=== GOAL OF THE EXERCISE ===
Where does the string "bidang" occur in the entries below? Copy every line where it does.

=== RECORDS TO PROCESS ===
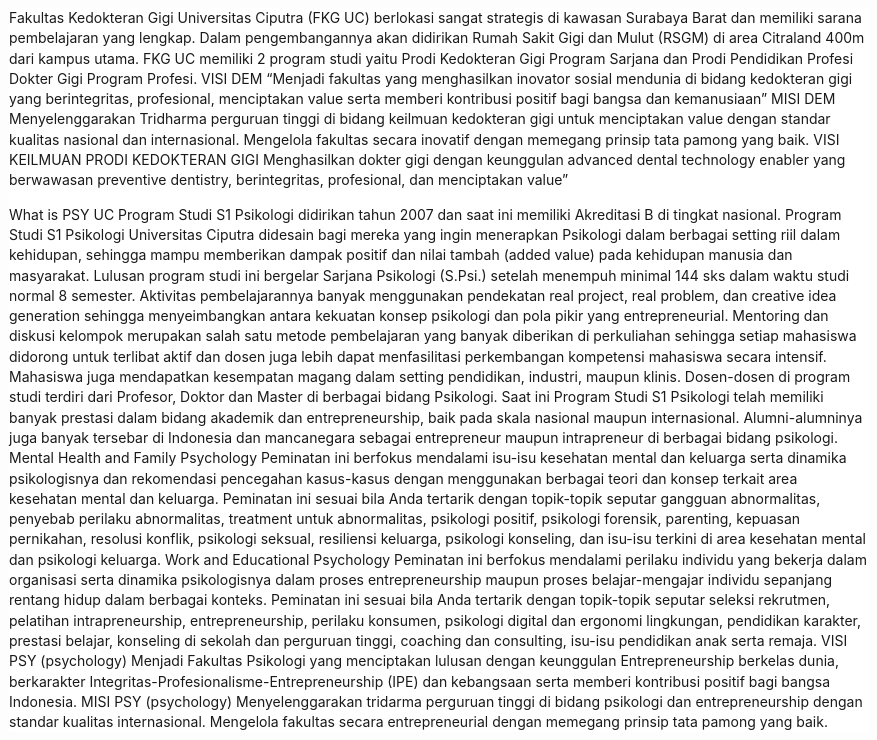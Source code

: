 Fakultas Kedokteran Gigi Universitas Ciputra (FKG UC) berlokasi sangat strategis di kawasan Surabaya Barat dan memiliki sarana pembelajaran yang lengkap. Dalam pengembangannya akan didirikan Rumah Sakit Gigi dan Mulut (RSGM) di area Citraland 400m dari kampus utama. FKG UC memiliki 2 program studi yaitu Prodi Kedokteran Gigi Program Sarjana dan Prodi Pendidikan Profesi Dokter Gigi Program Profesi.
VISI DEM
“Menjadi fakultas yang menghasilkan inovator sosial mendunia di bidang kedokteran gigi yang berintegritas, profesional, menciptakan value serta memberi kontribusi positif bagi bangsa dan kemanusiaan”
MISI DEM
Menyelenggarakan Tridharma perguruan tinggi di bidang keilmuan kedokteran gigi untuk menciptakan value dengan standar kualitas nasional dan internasional.
Mengelola fakultas secara inovatif dengan memegang prinsip tata pamong yang baik.
VISI KEILMUAN PRODI KEDOKTERAN GIGI
Menghasilkan dokter gigi dengan keunggulan advanced dental technology enabler yang berwawasan preventive dentistry, berintegritas, profesional, dan menciptakan value”

What is PSY UC
Program Studi S1 Psikologi didirikan tahun 2007 dan saat ini memiliki Akreditasi B di tingkat nasional. Program Studi S1 Psikologi Universitas Ciputra didesain bagi mereka yang ingin menerapkan Psikologi dalam berbagai setting riil dalam kehidupan, sehingga mampu memberikan dampak positif dan nilai tambah (added value) pada kehidupan manusia dan masyarakat. Lulusan program studi ini bergelar Sarjana Psikologi (S.Psi.) setelah menempuh minimal 144 sks dalam waktu studi normal 8 semester.
Aktivitas pembelajarannya banyak menggunakan pendekatan real project, real problem, dan creative idea generation sehingga menyeimbangkan antara kekuatan konsep psikologi dan pola pikir yang entrepreneurial. Mentoring dan diskusi kelompok merupakan salah satu metode pembelajaran yang banyak diberikan di perkuliahan sehingga setiap mahasiswa didorong untuk terlibat aktif dan dosen juga lebih dapat menfasilitasi perkembangan kompetensi mahasiswa secara intensif. Mahasiswa juga mendapatkan kesempatan magang dalam setting pendidikan, industri, maupun klinis.
Dosen-dosen di program studi terdiri dari Profesor, Doktor dan Master di berbagai bidang Psikologi. Saat ini Program Studi S1 Psikologi telah memiliki banyak prestasi dalam bidang akademik dan entrepreneurship, baik pada skala nasional maupun internasional. Alumni-alumninya juga banyak tersebar di Indonesia dan mancanegara sebagai entrepreneur maupun intrapreneur di berbagai bidang psikologi.
Mental Health and Family Psychology
Peminatan ini berfokus mendalami isu-isu kesehatan mental dan keluarga serta dinamika psikologisnya dan rekomendasi pencegahan kasus-kasus dengan menggunakan berbagai teori dan konsep terkait area kesehatan mental dan keluarga.
Peminatan ini sesuai bila Anda tertarik dengan topik-topik seputar gangguan abnormalitas, penyebab perilaku abnormalitas, treatment untuk abnormalitas, psikologi positif, psikologi forensik, parenting, kepuasan pernikahan, resolusi konflik, psikologi seksual, resiliensi keluarga, psikologi konseling, dan isu-isu terkini di area kesehatan mental dan psikologi keluarga.
Work and Educational Psychology
Peminatan ini berfokus mendalami perilaku individu yang bekerja dalam organisasi serta dinamika psikologisnya dalam proses entrepreneurship maupun proses belajar-mengajar individu sepanjang rentang hidup dalam berbagai konteks.
Peminatan ini sesuai bila Anda tertarik dengan topik-topik seputar seleksi rekrutmen, pelatihan intrapreneurship, entrepreneurship, perilaku konsumen, psikologi digital dan ergonomi lingkungan, pendidikan karakter, prestasi belajar, konseling di sekolah dan perguruan tinggi, coaching dan consulting, isu-isu pendidikan anak serta remaja.
VISI PSY (psychology)
Menjadi Fakultas Psikologi yang menciptakan lulusan dengan keunggulan Entrepreneurship berkelas dunia, berkarakter Integritas-Profesionalisme-Entrepreneurship (IPE) dan kebangsaan serta memberi kontribusi positif bagi bangsa Indonesia.
MISI PSY (psychology)
Menyelenggarakan tridarma perguruan tinggi di bidang psikologi dan entrepreneurship dengan standar kualitas internasional.
Mengelola fakultas secara entrepreneurial dengan memegang prinsip tata pamong yang baik.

=== RESULT BELOW ===
“Menjadi fakultas yang menghasilkan inovator sosial mendunia di bidang kedokteran gigi yang berintegritas, profesional, menciptakan value serta memberi kontribusi positif bagi bangsa dan kemanusiaan”
Menyelenggarakan Tridharma perguruan tinggi di bidang keilmuan kedokteran gigi untuk menciptakan value dengan standar kualitas nasional dan internasional.
Dosen-dosen di program studi terdiri dari Profesor, Doktor dan Master di berbagai bidang Psikologi. Saat ini Program Studi S1 Psikologi telah memiliki banyak prestasi dalam bidang akademik dan entrepreneurship, baik pada skala nasional maupun internasional. Alumni-alumninya juga banyak tersebar di Indonesia dan mancanegara sebagai entrepreneur maupun intrapreneur di berbagai bidang psikologi.
Menyelenggarakan tridarma perguruan tinggi di bidang psikologi dan entrepreneurship dengan standar kualitas internasional.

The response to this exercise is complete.